What you are asked to do:
The listing below should be written out exactly; please include all of it.

_ _ _

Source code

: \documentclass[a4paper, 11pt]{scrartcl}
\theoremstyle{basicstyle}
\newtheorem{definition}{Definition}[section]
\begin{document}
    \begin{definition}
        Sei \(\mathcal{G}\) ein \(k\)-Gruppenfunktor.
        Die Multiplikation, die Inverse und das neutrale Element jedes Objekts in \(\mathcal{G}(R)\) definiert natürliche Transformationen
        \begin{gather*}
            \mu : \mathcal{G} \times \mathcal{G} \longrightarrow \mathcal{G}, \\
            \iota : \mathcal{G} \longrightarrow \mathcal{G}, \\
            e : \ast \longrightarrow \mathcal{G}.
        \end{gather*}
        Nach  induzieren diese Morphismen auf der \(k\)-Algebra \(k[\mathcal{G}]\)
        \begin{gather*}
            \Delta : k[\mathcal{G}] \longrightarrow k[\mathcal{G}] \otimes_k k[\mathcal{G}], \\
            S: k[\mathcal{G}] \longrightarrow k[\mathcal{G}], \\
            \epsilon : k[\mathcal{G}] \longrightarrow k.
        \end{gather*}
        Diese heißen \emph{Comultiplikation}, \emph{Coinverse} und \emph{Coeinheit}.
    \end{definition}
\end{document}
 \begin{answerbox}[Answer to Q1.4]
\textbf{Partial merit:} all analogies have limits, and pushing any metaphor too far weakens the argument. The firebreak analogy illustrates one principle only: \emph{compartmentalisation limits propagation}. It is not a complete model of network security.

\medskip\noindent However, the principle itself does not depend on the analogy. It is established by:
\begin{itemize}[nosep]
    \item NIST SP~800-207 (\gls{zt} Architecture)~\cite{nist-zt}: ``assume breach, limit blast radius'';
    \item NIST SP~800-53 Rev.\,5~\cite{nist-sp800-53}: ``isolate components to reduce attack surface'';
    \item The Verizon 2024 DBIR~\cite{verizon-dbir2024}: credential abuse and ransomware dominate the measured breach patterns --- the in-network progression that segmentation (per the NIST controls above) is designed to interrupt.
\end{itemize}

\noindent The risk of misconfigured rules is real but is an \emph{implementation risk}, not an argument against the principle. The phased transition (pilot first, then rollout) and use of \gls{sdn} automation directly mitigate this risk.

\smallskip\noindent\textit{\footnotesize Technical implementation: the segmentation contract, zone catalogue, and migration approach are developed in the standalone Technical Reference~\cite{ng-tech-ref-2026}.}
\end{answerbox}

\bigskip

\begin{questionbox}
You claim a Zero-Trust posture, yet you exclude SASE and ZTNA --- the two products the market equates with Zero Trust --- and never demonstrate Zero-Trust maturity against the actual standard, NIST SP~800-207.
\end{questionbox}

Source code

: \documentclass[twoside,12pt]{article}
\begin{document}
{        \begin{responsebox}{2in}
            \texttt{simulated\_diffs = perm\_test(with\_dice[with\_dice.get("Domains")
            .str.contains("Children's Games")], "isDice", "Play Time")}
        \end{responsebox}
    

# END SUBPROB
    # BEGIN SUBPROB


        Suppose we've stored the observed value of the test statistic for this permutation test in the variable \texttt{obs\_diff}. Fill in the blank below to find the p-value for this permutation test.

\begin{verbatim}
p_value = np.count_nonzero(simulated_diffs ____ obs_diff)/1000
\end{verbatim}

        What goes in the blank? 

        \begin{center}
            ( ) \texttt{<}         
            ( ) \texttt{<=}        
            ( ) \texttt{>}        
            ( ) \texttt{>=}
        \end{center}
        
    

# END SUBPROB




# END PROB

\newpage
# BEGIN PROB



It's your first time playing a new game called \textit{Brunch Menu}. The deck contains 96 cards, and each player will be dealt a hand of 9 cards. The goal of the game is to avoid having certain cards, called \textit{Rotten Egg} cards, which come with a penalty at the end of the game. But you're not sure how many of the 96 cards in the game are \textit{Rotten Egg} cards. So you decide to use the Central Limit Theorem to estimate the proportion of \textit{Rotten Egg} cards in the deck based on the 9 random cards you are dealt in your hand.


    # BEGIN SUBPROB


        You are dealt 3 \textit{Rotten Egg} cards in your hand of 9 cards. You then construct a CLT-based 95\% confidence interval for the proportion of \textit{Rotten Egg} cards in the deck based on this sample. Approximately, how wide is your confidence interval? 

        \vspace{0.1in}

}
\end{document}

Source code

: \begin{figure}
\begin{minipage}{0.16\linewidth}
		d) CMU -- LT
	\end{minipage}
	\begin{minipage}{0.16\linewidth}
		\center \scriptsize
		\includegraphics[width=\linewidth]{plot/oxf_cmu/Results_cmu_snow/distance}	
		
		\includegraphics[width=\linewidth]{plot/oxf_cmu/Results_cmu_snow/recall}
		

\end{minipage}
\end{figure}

_ _ _

Output:
Source code

: \documentclass[a4paper, 11pt]{scrartcl}
\theoremstyle{basicstyle}
\newtheorem{definition}{Definition}[section]
\begin{document}
    \begin{definition}
        Sei \(\mathcal{G}\) ein \(k\)-Gruppenfunktor.
        Die Multiplikation, die Inverse und das neutrale Element jedes Objekts in \(\mathcal{G}(R)\) definiert natürliche Transformationen
        \begin{gather*}
            \mu : \mathcal{G} \times \mathcal{G} \longrightarrow \mathcal{G}, \\
            \iota : \mathcal{G} \longrightarrow \mathcal{G}, \\
            e : \ast \longrightarrow \mathcal{G}.
        \end{gather*}
        Nach  induzieren diese Morphismen auf der \(k\)-Algebra \(k[\mathcal{G}]\)
        \begin{gather*}
            \Delta : k[\mathcal{G}] \longrightarrow k[\mathcal{G}] \otimes_k k[\mathcal{G}], \\
            S: k[\mathcal{G}] \longrightarrow k[\mathcal{G}], \\
            \epsilon : k[\mathcal{G}] \longrightarrow k.
        \end{gather*}
        Diese heißen \emph{Comultiplikation}, \emph{Coinverse} und \emph{Coeinheit}.
    \end{definition}
\end{document}
 \begin{answerbox}[Answer to Q1.4]
\textbf{Partial merit:} all analogies have limits, and pushing any metaphor too far weakens the argument. The firebreak analogy illustrates one principle only: \emph{compartmentalisation limits propagation}. It is not a complete model of network security.

\medskip\noindent However, the principle itself does not depend on the analogy. It is established by:
\begin{itemize}[nosep]
    \item NIST SP~800-207 (\gls{zt} Architecture)~\cite{nist-zt}: ``assume breach, limit blast radius'';
    \item NIST SP~800-53 Rev.\,5~\cite{nist-sp800-53}: ``isolate components to reduce attack surface'';
    \item The Verizon 2024 DBIR~\cite{verizon-dbir2024}: credential abuse and ransomware dominate the measured breach patterns --- the in-network progression that segmentation (per the NIST controls above) is designed to interrupt.
\end{itemize}

\noindent The risk of misconfigured rules is real but is an \emph{implementation risk}, not an argument against the principle. The phased transition (pilot first, then rollout) and use of \gls{sdn} automation directly mitigate this risk.

\smallskip\noindent\textit{\footnotesize Technical implementation: the segmentation contract, zone catalogue, and migration approach are developed in the standalone Technical Reference~\cite{ng-tech-ref-2026}.}
\end{answerbox}

\bigskip

\begin{questionbox}
You claim a Zero-Trust posture, yet you exclude SASE and ZTNA --- the two products the market equates with Zero Trust --- and never demonstrate Zero-Trust maturity against the actual standard, NIST SP~800-207.
\end{questionbox}

Source code

: \documentclass[twoside,12pt]{article}
\begin{document}
{        \begin{responsebox}{2in}
            \texttt{simulated\_diffs = perm\_test(with\_dice[with\_dice.get("Domains")
            .str.contains("Children's Games")], "isDice", "Play Time")}
        \end{responsebox}
    

# END SUBPROB
    # BEGIN SUBPROB


        Suppose we've stored the observed value of the test statistic for this permutation test in the variable \texttt{obs\_diff}. Fill in the blank below to find the p-value for this permutation test.

\begin{verbatim}
p_value = np.count_nonzero(simulated_diffs ____ obs_diff)/1000
\end{verbatim}

        What goes in the blank? 

        \begin{center}
            ( ) \texttt{<}         
            ( ) \texttt{<=}        
            ( ) \texttt{>}        
            ( ) \texttt{>=}
        \end{center}
        
    

# END SUBPROB




# END PROB

\newpage
# BEGIN PROB



It's your first time playing a new game called \textit{Brunch Menu}. The deck contains 96 cards, and each player will be dealt a hand of 9 cards. The goal of the game is to avoid having certain cards, called \textit{Rotten Egg} cards, which come with a penalty at the end of the game. But you're not sure how many of the 96 cards in the game are \textit{Rotten Egg} cards. So you decide to use the Central Limit Theorem to estimate the proportion of \textit{Rotten Egg} cards in the deck based on the 9 random cards you are dealt in your hand.


    # BEGIN SUBPROB


        You are dealt 3 \textit{Rotten Egg} cards in your hand of 9 cards. You then construct a CLT-based 95\% confidence interval for the proportion of \textit{Rotten Egg} cards in the deck based on this sample. Approximately, how wide is your confidence interval? 

        \vspace{0.1in}

}
\end{document}

Source code

: \begin{figure}
\begin{minipage}{0.16\linewidth}
		d) CMU -- LT
	\end{minipage}
	\begin{minipage}{0.16\linewidth}
		\center \scriptsize
		\includegraphics[width=\linewidth]{plot/oxf_cmu/Results_cmu_snow/distance}	
		
		\includegraphics[width=\linewidth]{plot/oxf_cmu/Results_cmu_snow/recall}
		

\end{minipage}
\end{figure}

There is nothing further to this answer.